[Records contained in a dataset]

*** Begin section ***

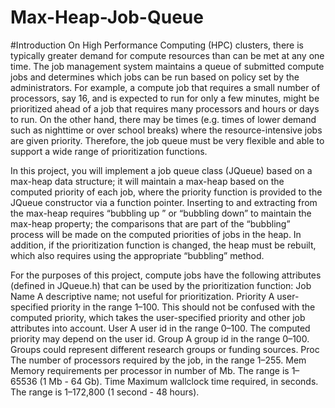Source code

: # Max-Heap-Job-Queue
#Introduction
On High Performance Computing (HPC) clusters, there is typically greater demand for compute resources than can be met at any one time. The job management system maintains a queue of submitted compute jobs and determines which jobs can be run based on policy set by the administrators. For example, a compute job that requires a small number of processors, say 16, and is expected to run for only a few minutes, might be prioritized ahead of a job that requires many processors and hours or days to run. On the other hand, there may be times (e.g. times of lower demand such as nighttime or over school breaks) where the resource-intensive jobs are given priority. Therefore, the job queue must be very flexible and able to support a wide range of prioritization functions.

In this project, you will implement a job queue class (JQueue) based on a max-heap data structure; it will maintain a max-heap based on the computed priority of each job, where the priority function is provided to the JQueue constructor via a function pointer. Inserting to and extracting from the max-heap requires “bubbling up ” or “bubbling down” to maintain the max-heap property; the comparisons that are part of the “bubbling” process will be made on the computed priorities of jobs in the heap. In addition, if the prioritization function is changed, the heap must be rebuilt, which also requires using the appropriate “bubbling” method.

For the purposes of this project, compute jobs have the following attributes (defined in JQueue.h) that can be used by the prioritization function:
Job Name
A descriptive name; not useful for prioritization.
Priority
A user-specified priority in the range 1–100. This should not be confused with the computed priority, which takes the user-specified priority and other job attributes into account.
User
A user id in the range 0–100. The computed priority may depend on the user id.
Group
A group id in the range 0–100. Groups could represent different research groups or funding sources.
Proc
The number of processors required by the job, in the range 1–255.
Mem
Memory requirements per processor in number of Mb. The range is 1–65536 (1 Mb - 64 Gb).
Time
Maximum wallclock time required, in seconds. The range is 1–172,800 (1 second - 48 hours).
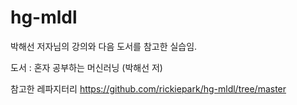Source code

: # hg-mldl

박해선 저자님의 강의와 다음 도서를 참고한 실습임.

도서 : 혼자 공부하는 머신러닝 (박해선 저)

참고한 레파지터리
https://github.com/rickiepark/hg-mldl/tree/master
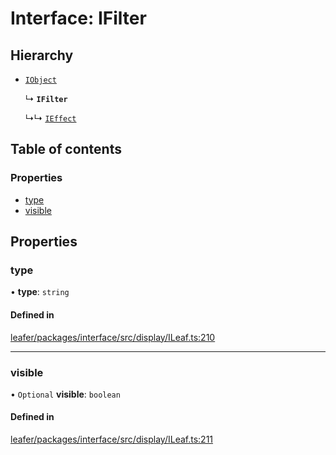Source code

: # Interface: IFilter

## Hierarchy

- [`IObject`](IObject.md)

  ↳ **`IFilter`**

  ↳↳ [`IEffect`](IEffect.md)

## Table of contents

### Properties

- [type](IFilter.md#type)
- [visible](IFilter.md#visible)

## Properties

### type

• **type**: `string`

#### Defined in

[leafer/packages/interface/src/display/ILeaf.ts:210](https://github.com/leaferjs/leafer/blob/8d161c2/packages/interface/src/display/ILeaf.ts#L210)

___

### visible

• `Optional` **visible**: `boolean`

#### Defined in

[leafer/packages/interface/src/display/ILeaf.ts:211](https://github.com/leaferjs/leafer/blob/8d161c2/packages/interface/src/display/ILeaf.ts#L211)
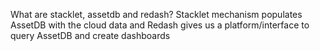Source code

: What are stacklet, assetdb and redash?
Stacklet mechanism populates AssetDB with the cloud data and Redash gives us a platform/interface to query AssetDB and create dashboards
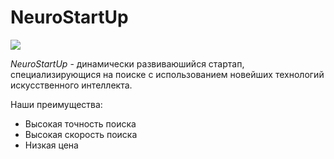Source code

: # NeuroStartUp
![](https://netology-code.github.io/git-homeworks/introduction/assets/logo.png)

*NeuroStartUp* - динамически развиваюшийся стартап, специализирующися на поиске с использованием новейших технологий искусственного интеллекта.

Наши преимущества:
* Высокая точность поиска
* Высокая скорость поиска
* Низкая цена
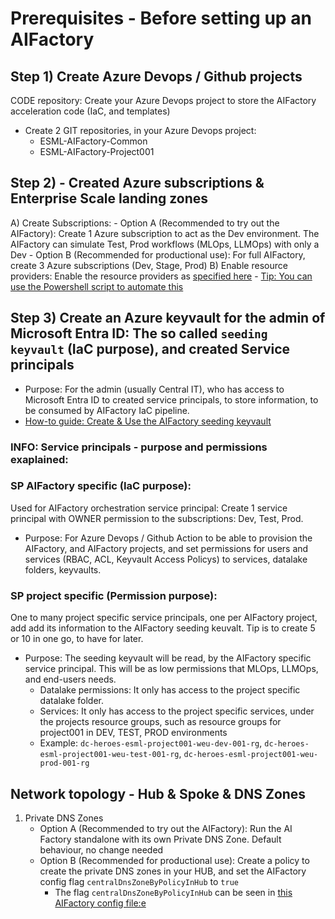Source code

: # Prerequisites - Before setting up an AIFactory

## Step 1) Create Azure Devops / Github projects

CODE repository: Create your Azure Devops project to store the AIFactory acceleration code (IaC, and templates)
- Create 2 GIT repositories, in your Azure Devops project:
    - ESML-AIFactory-Common
    - ESML-AIFactory-Project001

## Step 2) - Created Azure subscriptions & Enterprise Scale landing zones
A) Create Subscriptions:
    - Option A (Recommended to try out the AIFactory): Create 1 Azure subscription to act as the Dev environment. The AIFactory can simulate Test, Prod workflows (MLOps, LLMOps) with only a Dev
    - Option B (Recommended for productional use): For full AIFactory, create 3 Azure subscriptions (Dev, Stage, Prod)
B) Enable resource providers: Enable the resource providers as [specified here](./12-resourceproviders.md)
    - [Tip: You can use the Powershell script to automate this](../../../environment_setup/aifactory/bicep/esml-util/26-enable-resource-providers.ps1)

## Step 3) Create an Azure keyvault for the admin of Microsoft Entra ID: The so called `seeding keyvault` (IaC purpose), and created Service principals
- Purpose: For the admin (usually Central IT), who has access to Microsoft Entra ID to created service principals, to store information, to be consumed by AIFactory IaC pipeline.
- [How-to guide: Create & Use the AIFactory seeding keyvault](./12-seeding-keyvault.md)

### INFO: Service principals - purpose and permissions exaplained: 
### SP AIFactory specific (IaC purpose): 
Used for AIFactory orchestration service principal: Create 1 service principal with OWNER permission to the subscriptions: Dev, Test, Prod.
- Purpose: For Azure Devops / Github Action to be able to provision the AIFactory, and AIFactory projects, and set permissions for users and services (RBAC, ACL, Keyvault Access Policys) to services, datalake folders, keyvaults.

### SP project specific (Permission purpose): 
One to many project specific service principals, one per AIFactory project, add add its information to the AIFactory seeding keuvalt.
Tip is to create 5 or 10 in one go, to have for later. 

- Purpose: The seeding keyvault will be read, by the AIFactory specific service principal. This will be as low permissions that MLOps, LLMOps, and end-users needs.
    - Datalake permissions: It only has access to the project specific datalake folder. 
    - Services: It only has access to the project specific services, under the projects resource groups, such as resource groups for project001 in DEV, TEST, PROD environments
    - Example: `dc-heroes-esml-project001-weu-dev-001-rg`, `dc-heroes-esml-project001-weu-test-001-rg`, `dc-heroes-esml-project001-weu-prod-001-rg` 

## Network topology - Hub & Spoke & DNS Zones

1) Private DNS Zones
    - Option A (Recommended to try out the AIFactory):  Run the AI Factory standalone with its own Private DNS Zone. Default behaviour, no change needed
    - Option B (Recommended for productional use): Create a policy to create the private DNS zones in your HUB, and set the AIFactory config flag `centralDnsZoneByPolicyInHub` to `true`
        - The flag `centralDnsZoneByPolicyInHub` can be seen in [this AIFactory config file:e](../../../environment_setup/aifactory/parameters/10-esml-globals-4-13_21_22.json)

*** End section ***

> **Work order**
What is the number of lines in the records that hold the word "JQueue"? Answer with that number by itself.

> **Answer box**
2